The bureau staff got N40.6m for their National Health Insurance Scheme (NHIS) and N81.3m as employer’s contribution to Contributory Pension.
Out of the N2.4bn allocated by the federal government to the bureau to spend in 2024, personnel cost will gulp N1.4bn while N316.8m will be spent on capital projects.
The agency’s overhead for next is N715.6m, N74.7m for miscellaneous and N76.3 on consultation fees.
In February 2018, BPE had disclosed that 37 per cent of the 152 privatised enterprises in the country were non-performing.
But in September 2022, the privatisation agency put the number of non-performing enterprises at 16 per cent, signifying a decline of 11 per cent and a positive outlook.
Speaking with Daily Trust yesterday, a public analyst, Idowu Egba Aribise, said it is doubtful if the country has reasonably achieved certain broad objectives and benefits of the privatisation programme, which commenced about many years ago.

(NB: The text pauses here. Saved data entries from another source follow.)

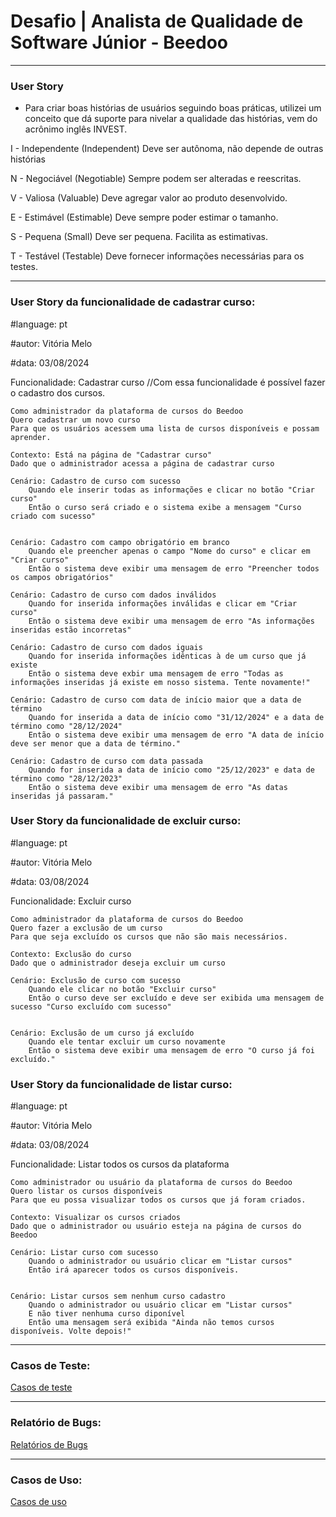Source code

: # Desafio | Analista de Qualidade de Software Júnior - Beedoo
----
### User Story 
- Para criar boas histórias de usuários seguindo boas práticas, utilizei um conceito que dá suporte para nivelar a qualidade das histórias, vem do acrônimo inglês INVEST.

I - Independente (Independent)
Deve ser autônoma, não depende de outras histórias

N - Negociável (Negotiable)
Sempre podem ser alteradas e reescritas.

V - Valiosa (Valuable)
Deve agregar valor ao produto desenvolvido.

E - Estimável (Estimable)
Deve sempre poder estimar o tamanho.

S - Pequena (Small) 
Deve ser pequena. Facilita as estimativas. 

T - Testável (Testable)
Deve fornecer informações necessárias para os testes. 

---
### User Story da funcionalidade de cadastrar curso: 
#language: pt

#autor: Vitória Melo

#data: 03/08/2024

Funcionalidade: Cadastrar curso 
//Com essa funcionalidade é possível fazer o cadastro dos cursos.

    Como administrador da plataforma de cursos do Beedoo
    Quero cadastrar um novo curso
    Para que os usuários acessem uma lista de cursos disponíveis e possam aprender. 

    Contexto: Está na página de "Cadastrar curso"
    Dado que o administrador acessa a página de cadastrar curso

    Cenário: Cadastro de curso com sucesso
        Quando ele inserir todas as informações e clicar no botão "Criar curso"
        Então o curso será criado e o sistema exibe a mensagem "Curso criado com sucesso"


    Cenário: Cadastro com campo obrigatório em branco
        Quando ele preencher apenas o campo "Nome do curso" e clicar em "Criar curso"
        Então o sistema deve exibir uma mensagem de erro "Preencher todos os campos obrigatórios" 

    Cenário: Cadastro de curso com dados inválidos
        Quando for inserida informações inválidas e clicar em "Criar curso"
        Então o sistema deve exibir uma mensagem de erro "As informações inseridas estão incorretas"

    Cenário: Cadastro de curso com dados iguais
        Quando for inserida informações idênticas à de um curso que já existe
        Então o sistema deve exbir uma mensagem de erro "Todas as informações inseridas já existe em nosso sistema. Tente novamente!"

    Cenário: Cadastro de curso com data de início maior que a data de término
        Quando for inserida a data de início como "31/12/2024" e a data de término como "28/12/2024"
        Então o sistema deve exibir uma mensagem de erro "A data de início deve ser menor que a data de término."

    Cenário: Cadastro de curso com data passada
        Quando for inserida a data de início como "25/12/2023" e data de término como "28/12/2023"
        Então o sistema deve exibir uma mensagem de erro "As datas inseridas já passaram." 

### User Story da funcionalidade de excluir curso: 

#language: pt

#autor: Vitória Melo

#data: 03/08/2024

Funcionalidade: Excluir curso

    Como administrador da plataforma de cursos do Beedoo
    Quero fazer a exclusão de um curso
    Para que seja excluído os cursos que não são mais necessários.
    
    Contexto: Exclusão do curso
    Dado que o administrador deseja excluir um curso

    Cenário: Exclusão de curso com sucesso
        Quando ele clicar no botão "Excluir curso"
        Então o curso deve ser excluído e deve ser exibida uma mensagem de sucesso "Curso excluído com sucesso"


    Cenário: Exclusão de um curso já excluído 
        Quando ele tentar excluir um curso novamente
        Então o sistema deve exibir uma mensagem de erro "O curso já foi excluído."

### User Story da funcionalidade de listar curso: 

#language: pt

#autor: Vitória Melo

#data: 03/08/2024


Funcionalidade: Listar todos os cursos da plataforma

    Como administrador ou usuário da plataforma de cursos do Beedoo
    Quero listar os cursos disponíveis 
    Para que eu possa visualizar todos os cursos que já foram criados.
     
    Contexto: Visualizar os cursos criados
    Dado que o administrador ou usuário esteja na página de cursos do Beedoo

    Cenário: Listar curso com sucesso
        Quando o administrador ou usuário clicar em "Listar cursos" 
        Então irá aparecer todos os cursos disponíveis. 

    
    Cenário: Listar cursos sem nenhum curso cadastro
        Quando o administrador ou usuário clicar em "Listar cursos"
        E não tiver nenhuma curso diponível 
        Então uma mensagem será exibida "Ainda não temos cursos disponíveis. Volte depois!"


--- 
### Casos de Teste: 
[Casos de teste](https://docs.google.com/document/d/1B8mPKV_JYWNbmHBLWkAbQ8HturC9XXPkQ_u-9iUppgo/edit?usp=sharing)

--- 
### Relatório de Bugs: 
[Relatórios de Bugs](https://docs.google.com/document/d/1zy02P84SywxVJHZs5T0enumZGPl7-xpGtnzEoZNnKvk/edit?usp=sharing) 

---
### Casos de Uso: 

[Casos de uso](https://docs.google.com/document/d/1P1TB2mwKWZ5WcgP_bZRcw1bW7GK1jMuKI8ttuEzQMRc/edit?usp=sharing)


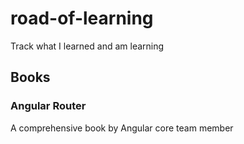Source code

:# road-of-learning
Track what I learned and am learning

## Books
### Angular Router
A comprehensive book by Angular core team member
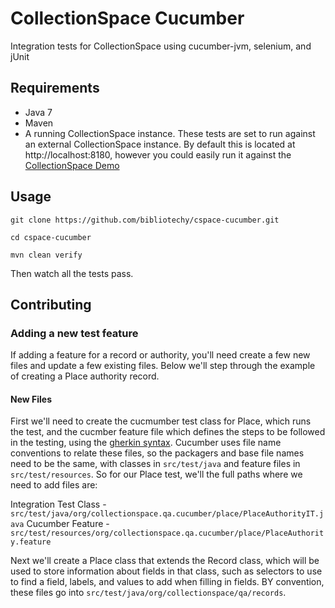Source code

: # CollectionSpace Cucumber 
Integration tests for CollectionSpace using cucumber-jvm, selenium, and jUnit

## Requirements
* Java 7
* Maven
* A running CollectionSpace instance. These tests are set to run against an external CollectionSpace instance. By default this is located at http://localhost:8180, however you could easily run it against the [CollectionSpace Demo](http://demo.collections.org:8080)

## Usage
`git clone https://github.com/bibliotechy/cspace-cucumber.git`

`cd cspace-cucumber`

`mvn clean verify`

Then watch all the tests pass.

## Contributing

### Adding a new test feature
If adding a feature for a record or authority, you'll need create a few new files and update a few existing files. Below we'll step through the example of creating a Place authority record.

#### New Files
First we'll need to create the cucmumber test class for Place, which runs the test, and the cucmber feature file which defines the steps to be followed in the testing, using the [gherkin syntax](https://github.com/cucumber/cucumber/wiki/Gherkin). Cucumber uses file name conventions to relate these files, so the packagers and base file names need to be the same,  with classes in  `src/test/java` and feature files in `src/test/resources`. So for our Place test, we'll the full paths where we need to add files are:

Integration Test Class - `src/test/java/org/collectionspace.qa.cucumber/place/PlaceAuthorityIT.java` 
Cucumber Feature - `src/test/resources/org/collectionspace.qa.cucumber/place/PlaceAuthority.feature`

Next we'll create a Place class that extends the Record class, which will be used to store information about fields in that class, such as selectors to use to find a field, labels, and values to add when filling in fields.
BY convention, these files go into `src/test/java/org/collectionspace/qa/records`.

Daily Trust reports that some of these objectives include the liberalisation of the economy to make the private sector “The engine of growth”, rehabilitate dead or moribund enterprises, promote efficiency, and better management, and create employment opportunities.
The move towards privatisation was also targeted at reducing corruption and parasite mentality, strengthening capital markets, dismantling monopolies and removing service arrogance, among others.
But from 1993, when some 86 firms were privatised in the first phase of the exercise till now, there has hardly been any major positive impact on the economy as many firms are either wilting or failing badly, according to Aribise.
Besides, he said, there are little or no corresponding returns on investments.
He alleged that many of the investors behind the purchase are only interested in the assets of the firms, and not on adding value, leading to economic losses for the country.
Daily Trust reports that most of the establishments sold by the BPE have either collapsed or are finding it difficult to stay afloat.